In Drupal 7, one was able to retrieve the physical names of the database tables using some code like the following, it was pretty simple:
$field_definitions = field_info_fields(); foreach ($field_definitions as $field => $definition) { $current_storage = $definition['storage']['details']['sql'][FIELD_LOAD_CURRENT]; $current_table = key($current_storage); $revision_storage = $definition['storage']['details']['sql'][FIELD_LOAD_REVISION]; $revision_table = key($revision_storage); }
In Drupal 8/9, the entity API changed for the better and now there are classes and services to pull this type of information. That’s all well and good, I understand most of the concepts around this, but I cannot for the life of me seem to extrapolate how to get this same data.

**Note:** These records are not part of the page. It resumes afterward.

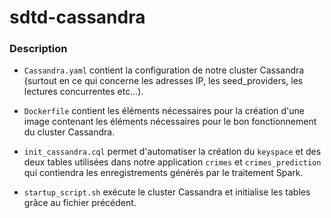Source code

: # sdtd-cassandra

### Description 
- `Cassandra.yaml` contient la configuration de notre cluster Cassandra (surtout en ce qui concerne les adresses IP, les seed_providers, les lectures concurrentes etc...).

- `Dockerfile` contient les éléments nécessaires pour la création d'une image contenant les éléments nécessaires pour le bon fonctionnement du cluster Cassandra.

- `init_cassandra.cql` permet d'automatiser la création du `keyspace` et des deux tables utilisées dans notre application `crimes` et `crimes_prediction` qui contiendra les enregistrements générés par le traitement Spark.

- `startup_script.sh` exécute le cluster Cassandra et initialise les tables grâce au fichier précédent.
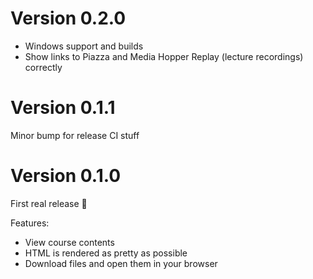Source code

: # Version 0.2.0

  - Windows support and builds
  - Show links to Piazza and Media Hopper Replay (lecture recordings) correctly

# Version 0.1.1

Minor bump for release CI stuff


# Version 0.1.0

First real release 🎉

Features:

  - View course contents
  - HTML is rendered as pretty as possible
  - Download files and open them in your browser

My goal is to loop over all my entity types that implement ContentEntityTypeInterface
, get their fields and bundles, then build an array looking something like so, I have a very specialized Drush script I’m trying to port over from D7:
$example = [ 'node' => [ 'field_something' => [ 'current' => 'some_table_name' 'revision' => 'some_table_name' ] ], 'block' => [ 'field_something' => [ 'current' => 'some_table_name' 'revision' => 'some_table_name' ] ] ];
Taking into account if a field is actually revisionable in the first place, of course
On my own, I determined for the most part that table names end up being like like $entityType . '__' . $field['name']
and $entityType . '_revision__' . $field['name']
but hardcoding my script breaks down when unique ids are used. For example custom blocks have table names like block_content_r__7fe666c7a4
. I need to be able to pull that data out of the "field storage definition" of sorts.